[Source texts of formatted documents]

======

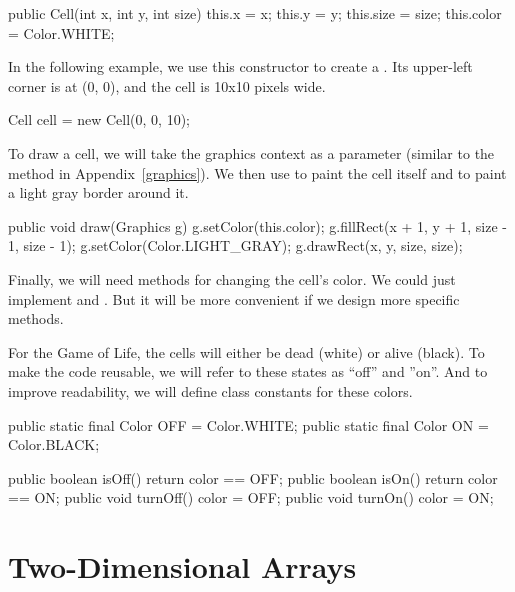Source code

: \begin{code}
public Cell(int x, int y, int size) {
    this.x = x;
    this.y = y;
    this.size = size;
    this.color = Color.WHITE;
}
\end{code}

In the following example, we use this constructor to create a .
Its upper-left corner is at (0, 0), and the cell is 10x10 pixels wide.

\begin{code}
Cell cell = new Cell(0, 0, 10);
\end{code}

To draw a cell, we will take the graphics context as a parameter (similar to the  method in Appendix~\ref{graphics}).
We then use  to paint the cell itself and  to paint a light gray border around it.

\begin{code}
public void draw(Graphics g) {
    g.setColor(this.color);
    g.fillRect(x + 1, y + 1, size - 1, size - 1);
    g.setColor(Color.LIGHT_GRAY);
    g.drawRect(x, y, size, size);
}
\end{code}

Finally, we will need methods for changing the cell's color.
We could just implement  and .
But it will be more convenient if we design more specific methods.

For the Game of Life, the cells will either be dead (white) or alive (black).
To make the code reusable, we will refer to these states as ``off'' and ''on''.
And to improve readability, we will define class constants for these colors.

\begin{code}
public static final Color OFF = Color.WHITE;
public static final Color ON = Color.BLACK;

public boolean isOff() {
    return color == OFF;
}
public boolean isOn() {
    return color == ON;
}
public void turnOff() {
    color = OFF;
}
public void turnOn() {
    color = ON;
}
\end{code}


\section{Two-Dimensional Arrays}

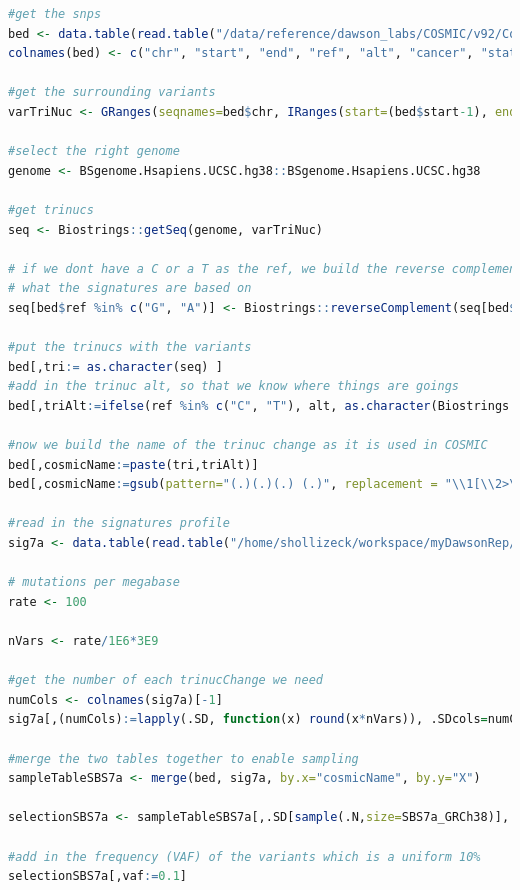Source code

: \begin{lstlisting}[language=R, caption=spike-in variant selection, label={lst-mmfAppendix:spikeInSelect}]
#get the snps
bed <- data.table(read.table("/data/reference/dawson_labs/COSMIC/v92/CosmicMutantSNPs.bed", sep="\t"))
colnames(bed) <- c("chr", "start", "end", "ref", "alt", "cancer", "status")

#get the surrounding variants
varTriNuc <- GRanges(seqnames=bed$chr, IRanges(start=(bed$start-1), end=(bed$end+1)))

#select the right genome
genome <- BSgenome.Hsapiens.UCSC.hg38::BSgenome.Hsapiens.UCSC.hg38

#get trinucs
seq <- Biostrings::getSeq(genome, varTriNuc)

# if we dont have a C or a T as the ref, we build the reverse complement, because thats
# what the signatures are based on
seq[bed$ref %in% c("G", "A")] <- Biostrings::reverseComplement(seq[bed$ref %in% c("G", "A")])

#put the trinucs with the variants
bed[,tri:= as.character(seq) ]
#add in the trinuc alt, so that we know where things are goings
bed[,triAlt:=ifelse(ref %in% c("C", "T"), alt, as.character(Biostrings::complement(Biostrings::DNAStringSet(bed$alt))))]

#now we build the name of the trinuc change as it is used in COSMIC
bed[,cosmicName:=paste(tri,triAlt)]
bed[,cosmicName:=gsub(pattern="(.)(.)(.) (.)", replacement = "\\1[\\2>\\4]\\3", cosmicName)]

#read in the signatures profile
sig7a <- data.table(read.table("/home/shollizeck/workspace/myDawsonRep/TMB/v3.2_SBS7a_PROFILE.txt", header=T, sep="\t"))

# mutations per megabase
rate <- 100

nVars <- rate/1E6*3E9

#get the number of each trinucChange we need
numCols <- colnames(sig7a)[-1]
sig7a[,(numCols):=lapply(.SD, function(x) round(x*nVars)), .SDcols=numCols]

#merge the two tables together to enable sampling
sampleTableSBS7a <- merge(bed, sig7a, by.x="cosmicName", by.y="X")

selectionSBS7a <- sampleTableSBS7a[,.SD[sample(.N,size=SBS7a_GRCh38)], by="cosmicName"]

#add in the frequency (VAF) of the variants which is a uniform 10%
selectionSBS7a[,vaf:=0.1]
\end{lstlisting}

======

Activity:
Your task is to restate, word for word, only those lines above that fall between the line holding "#read in the signatures profile" and the line holding "#merge the two", inclusive.

Result of the task:
#read in the signatures profile
sig7a <- data.table(read.table("/home/shollizeck/workspace/myDawsonRep/TMB/v3.2_SBS7a_PROFILE.txt", header=T, sep="\t"))

# mutations per megabase
rate <- 100

nVars <- rate/1E6*3E9

#get the number of each trinucChange we need
numCols <- colnames(sig7a)[-1]
sig7a[,(numCols):=lapply(.SD, function(x) round(x*nVars)), .SDcols=numCols]

#merge the two tables together to enable sampling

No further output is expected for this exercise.